Exercise aim -> Look in the material below for the line holding "<sup>10</sup> And Noah". Set it down exactly, with each later line up to and including the line holding "<sup>17</sup> And, behold, I, even".

Material for this exercise ->
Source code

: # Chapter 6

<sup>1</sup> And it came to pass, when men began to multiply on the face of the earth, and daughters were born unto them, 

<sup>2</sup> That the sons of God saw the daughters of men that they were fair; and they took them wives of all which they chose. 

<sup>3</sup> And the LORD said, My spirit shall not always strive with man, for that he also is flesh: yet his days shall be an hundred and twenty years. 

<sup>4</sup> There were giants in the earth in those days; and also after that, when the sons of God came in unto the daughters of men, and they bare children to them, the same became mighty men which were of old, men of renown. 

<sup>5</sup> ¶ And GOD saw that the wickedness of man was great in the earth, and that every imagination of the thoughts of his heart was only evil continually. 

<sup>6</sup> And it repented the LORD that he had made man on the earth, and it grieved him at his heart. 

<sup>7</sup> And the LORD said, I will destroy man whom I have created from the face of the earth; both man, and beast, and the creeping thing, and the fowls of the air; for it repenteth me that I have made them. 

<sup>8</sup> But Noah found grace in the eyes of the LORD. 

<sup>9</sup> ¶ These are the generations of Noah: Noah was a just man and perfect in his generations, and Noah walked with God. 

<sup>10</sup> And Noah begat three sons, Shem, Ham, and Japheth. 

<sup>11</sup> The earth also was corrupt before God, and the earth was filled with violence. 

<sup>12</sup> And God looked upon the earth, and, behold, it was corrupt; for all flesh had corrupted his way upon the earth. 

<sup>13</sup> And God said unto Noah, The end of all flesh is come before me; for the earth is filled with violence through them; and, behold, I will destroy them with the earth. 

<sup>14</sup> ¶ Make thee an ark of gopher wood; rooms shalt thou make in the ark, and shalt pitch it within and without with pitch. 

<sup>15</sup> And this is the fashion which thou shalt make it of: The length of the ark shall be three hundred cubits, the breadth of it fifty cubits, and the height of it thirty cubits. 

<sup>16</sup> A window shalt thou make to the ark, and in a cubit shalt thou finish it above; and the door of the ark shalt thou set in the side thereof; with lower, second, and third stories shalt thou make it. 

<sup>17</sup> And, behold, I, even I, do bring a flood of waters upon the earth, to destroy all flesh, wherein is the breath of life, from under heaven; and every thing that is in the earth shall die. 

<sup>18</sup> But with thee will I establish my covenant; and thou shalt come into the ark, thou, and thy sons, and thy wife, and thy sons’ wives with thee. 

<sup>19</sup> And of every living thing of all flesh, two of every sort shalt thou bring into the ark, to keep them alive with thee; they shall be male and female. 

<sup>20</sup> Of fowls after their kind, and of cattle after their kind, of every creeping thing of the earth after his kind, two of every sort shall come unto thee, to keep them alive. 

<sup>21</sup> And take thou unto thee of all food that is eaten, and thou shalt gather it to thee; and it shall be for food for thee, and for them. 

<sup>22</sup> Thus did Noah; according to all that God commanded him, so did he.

Result of this exercise ->
<sup>10</sup> And Noah begat three sons, Shem, Ham, and Japheth. 

<sup>11</sup> The earth also was corrupt before God, and the earth was filled with violence. 

<sup>12</sup> And God looked upon the earth, and, behold, it was corrupt; for all flesh had corrupted his way upon the earth. 

<sup>13</sup> And God said unto Noah, The end of all flesh is come before me; for the earth is filled with violence through them; and, behold, I will destroy them with the earth. 

<sup>14</sup> ¶ Make thee an ark of gopher wood; rooms shalt thou make in the ark, and shalt pitch it within and without with pitch. 

<sup>15</sup> And this is the fashion which thou shalt make it of: The length of the ark shall be three hundred cubits, the breadth of it fifty cubits, and the height of it thirty cubits. 

<sup>16</sup> A window shalt thou make to the ark, and in a cubit shalt thou finish it above; and the door of the ark shalt thou set in the side thereof; with lower, second, and third stories shalt thou make it. 

<sup>17</sup> And, behold, I, even I, do bring a flood of waters upon the earth, to destroy all flesh, wherein is the breath of life, from under heaven; and every thing that is in the earth shall die. 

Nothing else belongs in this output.